The Federal Reserve governor who overseas bank regulations—a man known for applying a strict interpretation of the Dodd-Frank act in his duties—said he will resign in April. The upcoming vacancy will give President Trump a chance to appoint someone who shares his vision of deregulating the U.S. financial system.
In a letter to Trump, Daniel Tarullo said he would leave his job on or about April 5. He gave no reason for the resignation. Appointed by President Obama in in January 2009, his term is set to expire in January 2022. His reputation is one that “involves erecting safeguards after the [2008 financial] crisis and accompanying recession,” according to Reuters. “He has also pushed for bigger capital buffers and other checks on potential risks the largest banks may pose to the world’s financial system.”
In September, amid complaints of a lack of transparency in the models the Federal Reserve uses to measure bank capital levels, Tarullo said that he would not give big banks more details about how examiners evaluate capital levels. The Fed faces a potential lawsuit by members of the banking industry regarding the legality of some of the Fed’s stress testing.

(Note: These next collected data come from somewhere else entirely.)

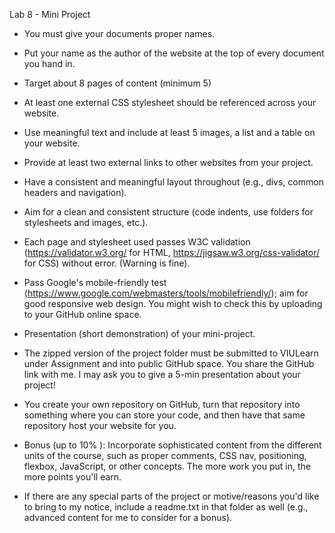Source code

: Lab 8 - Mini Project

- You must give your documents proper names. 
- Put your name as the author of the website at the top of every document you hand in.
- Target about 8 pages of content (minimum 5)
- At least one external CSS stylesheet should be referenced across your website.
- Use meaningful text and include at least 5 images, a list and a table on your website.
- Provide at least two external links to other websites from your project.

- Have a consistent and meaningful layout throughout (e.g., divs, common headers and navigation).
- Aim for a clean and consistent structure (code indents, use folders for stylesheets and images, etc.).

- Each page and stylesheet used passes W3C validation (https://validator.w3.org/ for HTML, https://jigsaw.w3.org/css-validator/ for CSS) without error. (Warning is fine).
- Pass Google's mobile-friendly test (https://www.google.com/webmasters/tools/mobilefriendly/); aim for good responsive web design. You might wish to check this by uploading to your GitHub online space.

- Presentation (short demonstration) of your mini-project.

- The zipped version of the project folder must be submitted to VIULearn under Assignment and into public GitHub space. You share the GitHub link with me. I may ask you to give a 5-min presentation about your project!
- You create your own repository on GitHub, turn that repository into something where you can store your code, and then have that same repository host your website for you.

- Bonus (up to 10% ): Incorporate sophisticated content from the different units of the course, such as proper comments, CSS nav, positioning, flexbox, JavaScript, or other concepts. The more work you put in, the more points you'll earn.
- If there are any special parts of the project or motive/reasons you'd like to bring to my notice, include a readme.txt in that folder as well (e.g., advanced content for me to consider for a bonus). 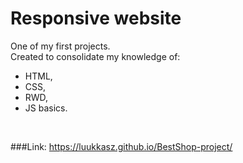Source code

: # Responsive website


One of my first projects. <br>
Created to consolidate my knowledge of:
- HTML, 
- CSS,
- RWD, 
- JS basics.
<br>

###Link:
https://luukkasz.github.io/BestShop-project/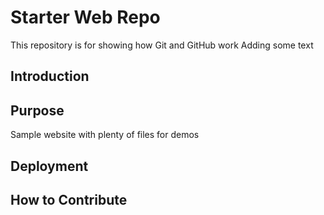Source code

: # Starter Web Repo

This repository is for showing how Git and GitHub work
Adding some text

## Introduction

## Purpose

Sample website with plenty of files for demos

## Deployment

## How to Contribute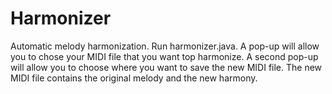 # Harmonizer
Automatic melody harmonization.
Run harmonizer.java.
A pop-up will allow you to chose your MIDI file that you want top harmonize.
A second pop-up will allow you to choose where you want to save the new MIDI file.
The new MIDI file contains the original melody and the new harmony.
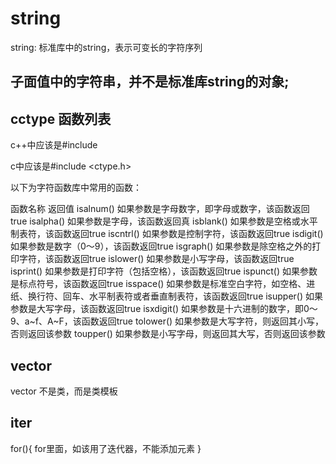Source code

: # string

string:
标准库中的string，表示可变长的字符序列

## 子面值中的字符串，并不是标准库string的对象;

## cctype 函数列表
c++中应该是#include <cctype>

c中应该是#include <ctype.h>

以下为字符函数库中常用的函数：

函数名称	返回值
isalnum()	如果参数是字母数字，即字母或数字，该函数返回true
isalpha()	如果参数是字母，该函数返回真
isblank()	如果参数是空格或水平制表符，该函数返回true
iscntrl()	如果参数是控制字符，该函数返回true
isdigit()	如果参数是数字（0～9），该函数返回true
isgraph()	如果参数是除空格之外的打印字符，该函数返回true
islower()	如果参数是小写字母，该函数返回true
isprint()	如果参数是打印字符（包括空格），该函数返回true
ispunct()	如果参数是标点符号，该函数返回true
isspace()	如果参数是标准空白字符，如空格、进纸、换行符、回车、水平制表符或者垂直制表符，该函数返回true
isupper()	如果参数是大写字母，该函数返回true
isxdigit()	如果参数是十六进制的数字，即0～9、a~f、A~F，该函数返回true
tolower()	如果参数是大写字符，则返回其小写，否则返回该参数
toupper()	如果参数是小写字母，则返回其大写，否则返回该参数

## vector

vector 不是类，而是类模板

## iter

for(){
    for里面，如该用了迭代器，不能添加元素
}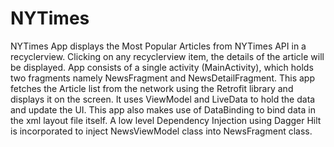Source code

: # NYTimes


NYTimes App displays the Most Popular Articles from NYTimes API in a recyclerview. Clicking on any recyclerview item, the details of the article will be displayed.
App consists of a single activity (MainActivity), which holds two fragments namely NewsFragment and NewsDetailFragment. This app fetches the Article list from the network using the Retrofit library and
displays it on the screen. It uses  ViewModel and LiveData to hold the data and update the UI. This app also makes use of DataBinding to bind data in the xml layout file itself. 
A low level Dependency Injection using Dagger Hilt is incorporated to inject NewsViewModel class into NewsFragment class.
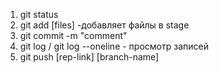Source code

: 1. git status
2. git add [files] -добавляет файлы в stage
3. git commit -m "comment"
4. git log / git log --oneline - просмотр записей
5. git push [rep-link] [branch-name]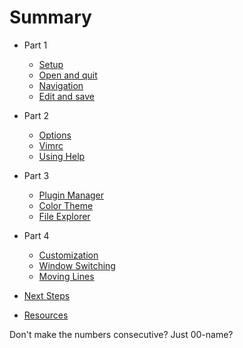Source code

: # Summary

* Part 1
    * [Setup](/lessons/00-setup.md)
    * [Open and quit](/lessons/01-open-quit.md)
    * [Navigation](/lessons/02-navigation.md)
    * [Edit and save](/lessons/03-edit-save.md)

* Part 2
    * [Options](/lessons/04-options.md)
    * [Vimrc](/lessons/05-vimrc.md)
    * [Using Help](/lessons/06-using-help.md)

* Part 3
    * [Plugin Manager](/lessons/07-plugin-manager.md)
    * [Color Theme](/lessons/08-color-theme.md)
    * [File Explorer](/lessons/09-file-explorer.md)

* Part 4
    * [Customization](/lessons/10-customization.md)
    * [Window Switching](/lessons/11-window-switching.md)
    * [Moving Lines](/lessons/12-moving-lines.md)


* [Next Steps](/lessons/99-next-steps.md)

* [Resources](resources.md)



Don't make the numbers consecutive? Just 00-name?

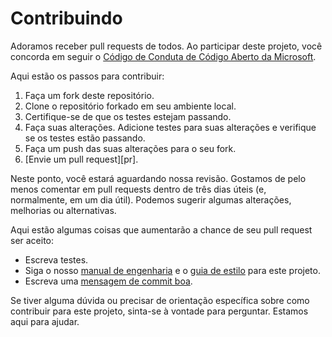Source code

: # Contribuindo

Adoramos receber pull requests de todos. Ao participar deste projeto, você concorda em seguir o [Código de Conduta de Código Aberto da Microsoft](https://opensource.microsoft.com/codeofconduct/).

Aqui estão os passos para contribuir:

1. Faça um fork deste repositório.
2. Clone o repositório forkado em seu ambiente local.
3. Certifique-se de que os testes estejam passando.
4. Faça suas alterações. Adicione testes para suas alterações e verifique se os testes estão passando.
5. Faça um push das suas alterações para o seu fork.
6. [Envie um pull request][pr].

Neste ponto, você estará aguardando nossa revisão. Gostamos de pelo menos comentar em pull requests dentro de três dias úteis (e, normalmente, em um dia útil). Podemos sugerir algumas alterações, melhorias ou alternativas.

Aqui estão algumas coisas que aumentarão a chance de seu pull request ser aceito:

* Escreva testes.
* Siga o nosso [manual de engenharia][playbook] e o [guia de estilo][style] para este projeto.
* Escreva uma [mensagem de commit boa][commit].

[playbook]: https://github.com/cloudbeatsch/code-with-engineering-playbook
[style]: https://github.com/xyz
[commit]: http://tbaggery.com/2008/04/19/a-note-about-git-commit-messages.html

Se tiver alguma dúvida ou precisar de orientação específica sobre como contribuir para este projeto, sinta-se à vontade para perguntar. Estamos aqui para ajudar.
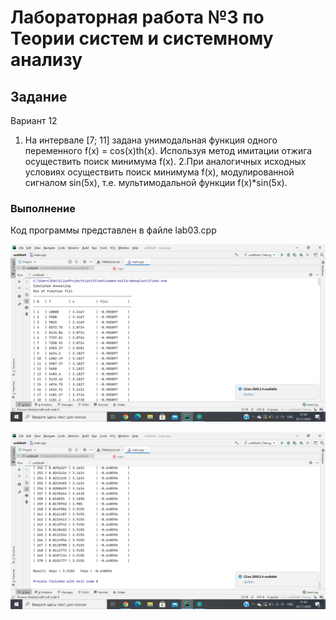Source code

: # Лабораторная работа №3 по Теории систем и системному анализу
## Задание
Вариант 12
1. На интервале [7; 11] задана унимодальная функция одного переменного f(x) = cos(x)th(x). Используя метод имитации отжига осуществить поиск минимума f(x).
2.При аналогичных исходных условиях осуществить поиск минимума f(x), модулированной сигналом sin(5x), т.е. мультимодальной функции f(x)*sin(5x).
### Выполнение
Код программы представлен в файле lab03.cpp

![](https://github.com/nikolaevaaa/tsisa_03/blob/main/lab03.1.png?raw=true)



![](https://github.com/nikolaevaaa/tsisa_03/blob/main/lab03.3.png?raw=true)
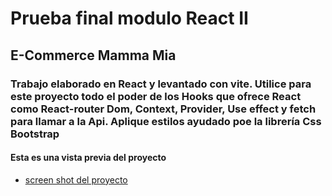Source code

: # Prueba final modulo React II

## E-Commerce Mamma Mia

### Trabajo elaborado en React y levantado con vite. Utilice para este proyecto todo el poder de los Hooks que ofrece React como React-router Dom, Context, Provider, Use effect y fetch para llamar a la Api. Aplique estilos ayudado poe la librería Css Bootstrap  

#### Esta es una vista previa del proyecto

- [screen shot del proyecto](https://firebasestorage.googleapis.com/v0/b/login-huellitas.appspot.com/o/mamma_mia_pizzeria.png?alt=media&token=c4524af0-ae36-440b-aa89-599dd3aa4867)
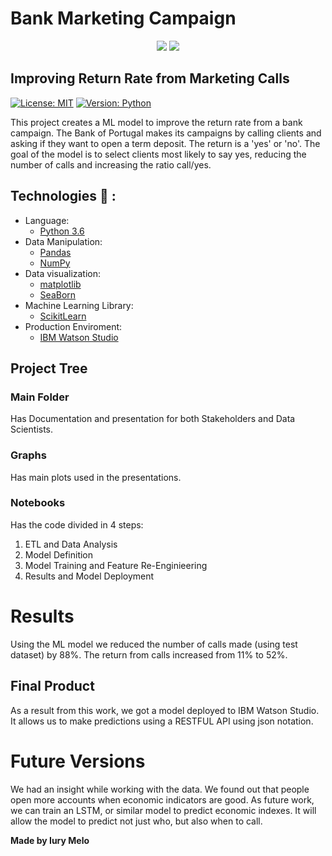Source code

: # Bank Marketing Campaign
<p align="center">
  <a href="https://www.youracclaim.com/badges/a78eec88-8a69-43fb-8d1a-c0afe6cf2233/public_url" rel="Badge"><img src="https://i.imgur.com/8at4RP2.png"></a>
  <a href="https://coursera.org/share/6cf953584607f1958e76b02bf9d0355e" rel="Certificado"><img src="https://i.imgur.com/azNfrak.png"></a>  
</p>

## Improving Return Rate from Marketing Calls
[![License: MIT](https://img.shields.io/badge/License-MIT-green.svg)](https://opensource.org/licenses/MIT) [![Version: Python](https://img.shields.io/badge/Python-3.6.0-blue)](https://www.python.org/downloads/) 

This project creates a ML model to improve the return rate from a bank campaign. 
The Bank of Portugal makes its campaigns by calling clients and asking if they want to open a term deposit. The return is a 'yes' or 'no'. The goal of the model is to select clients most likely to say yes, reducing the number of calls and increasing the ratio call/yes. 

## Technologies :rocket: :

  * Language:
    * [Python 3.6](https://www.python.org/)
  * Data Manipulation:
    * [Pandas](https://pandas.pydata.org/)
    * [NumPy](https://numpy.org/)
  * Data visualization:
    * [matplotlib](https://matplotlib.org/)
    * [SeaBorn](https://seaborn.pydata.org/)
  * Machine Learning Library:
    * [ScikitLearn](scikit-learn.org/)
  * Production Enviroment:
    * [IBM Watson Studio](https://www.ibm.com/br-pt/cloud/watson-studio)
 

## Project Tree
### Main Folder
Has Documentation and presentation for both Stakeholders and Data Scientists.
### Graphs
Has main plots used in the presentations.
### Notebooks
Has the code divided in 4 steps:
  1. ETL and Data Analysis
  2. Model Definition
  3. Model Training and Feature Re-Enginieering
  4. Results and Model Deployment

# Results
Using the ML model we reduced the number of calls made (using test dataset) by 88%. The return from calls increased from 11% to 52%. 

## Final Product
As a result from this work, we got a model deployed to IBM Watson Studio. It allows us to make predictions using a RESTFUL API using json notation.

# Future Versions
We had an insight while working with the data. We found out that people open more accounts when economic indicators are good. As future work, we can train an LSTM, or similar model to predict economic indexes. It will allow the model to predict not just who, but also when to call.

**Made by Iury Melo**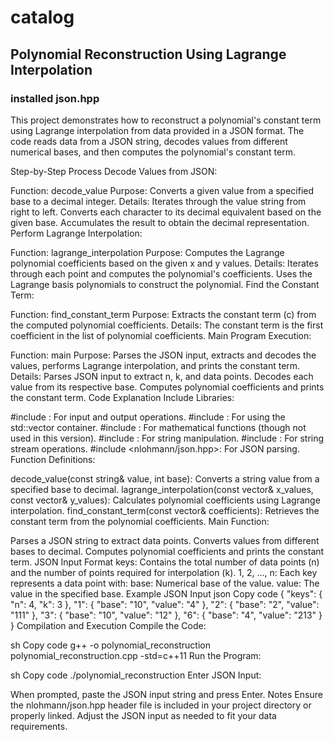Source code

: # catalog
## Polynomial Reconstruction Using Lagrange Interpolation
### installed json.hpp
This project demonstrates how to reconstruct a polynomial's constant term using Lagrange interpolation from data provided in a JSON format. The code reads data from a JSON string, decodes values from different numerical bases, and then computes the polynomial's constant term.

Step-by-Step Process
Decode Values from JSON:

Function: decode_value
Purpose: Converts a given value from a specified base to a decimal integer.
Details:
Iterates through the value string from right to left.
Converts each character to its decimal equivalent based on the given base.
Accumulates the result to obtain the decimal representation.
Perform Lagrange Interpolation:

Function: lagrange_interpolation
Purpose: Computes the Lagrange polynomial coefficients based on the given x and y values.
Details:
Iterates through each point and computes the polynomial's coefficients.
Uses the Lagrange basis polynomials to construct the polynomial.
Find the Constant Term:

Function: find_constant_term
Purpose: Extracts the constant term (c) from the computed polynomial coefficients.
Details:
The constant term is the first coefficient in the list of polynomial coefficients.
Main Program Execution:

Function: main
Purpose: Parses the JSON input, extracts and decodes the values, performs Lagrange interpolation, and prints the constant term.
Details:
Parses JSON input to extract n, k, and data points.
Decodes each value from its respective base.
Computes polynomial coefficients and prints the constant term.
Code Explanation
Include Libraries:

#include <iostream>: For input and output operations.
#include <vector>: For using the std::vector container.
#include <cmath>: For mathematical functions (though not used in this version).
#include <string>: For string manipulation.
#include <sstream>: For string stream operations.
#include <nlohmann/json.hpp>: For JSON parsing.
Function Definitions:

decode_value(const string& value, int base): Converts a string value from a specified base to decimal.
lagrange_interpolation(const vector<double>& x_values, const vector<double>& y_values): Calculates polynomial coefficients using Lagrange interpolation.
find_constant_term(const vector<double>& coefficients): Retrieves the constant term from the polynomial coefficients.
Main Function:

Parses a JSON string to extract data points.
Converts values from different bases to decimal.
Computes polynomial coefficients and prints the constant term.
JSON Input Format
keys: Contains the total number of data points (n) and the number of points required for interpolation (k).
1, 2, ..., n: Each key represents a data point with:
base: Numerical base of the value.
value: The value in the specified base.
Example JSON Input
json
Copy code
{
    "keys": {
        "n": 4,
        "k": 3
    },
    "1": {
        "base": "10",
        "value": "4"
    },
    "2": {
        "base": "2",
        "value": "111"
    },
    "3": {
        "base": "10",
        "value": "12"
    },
    "6": {
        "base": "4",
        "value": "213"
    }
}
Compilation and Execution
Compile the Code:

sh
Copy code
g++ -o polynomial_reconstruction polynomial_reconstruction.cpp -std=c++11
Run the Program:

sh
Copy code
./polynomial_reconstruction
Enter JSON Input:

When prompted, paste the JSON input string and press Enter.
Notes
Ensure the nlohmann/json.hpp header file is included in your project directory or properly linked.
Adjust the JSON input as needed to fit your data requirements.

Tarullo’s resignation comes amid major winds of change in the financial industry. Not only is the CFPB fighting a court ruling that declared its structure unconstitutional—a decision that impacts how the president determines the agency’s leadership—but a new executive order from President Trump would limit new federal regulations significantly, requiring two existing regulations to be removed for every new regulation adopted. The order follows Trump’s Jan. 20 freeze on forthcoming regulations until Trump’s regulatory agency appointees are given a chance to review them.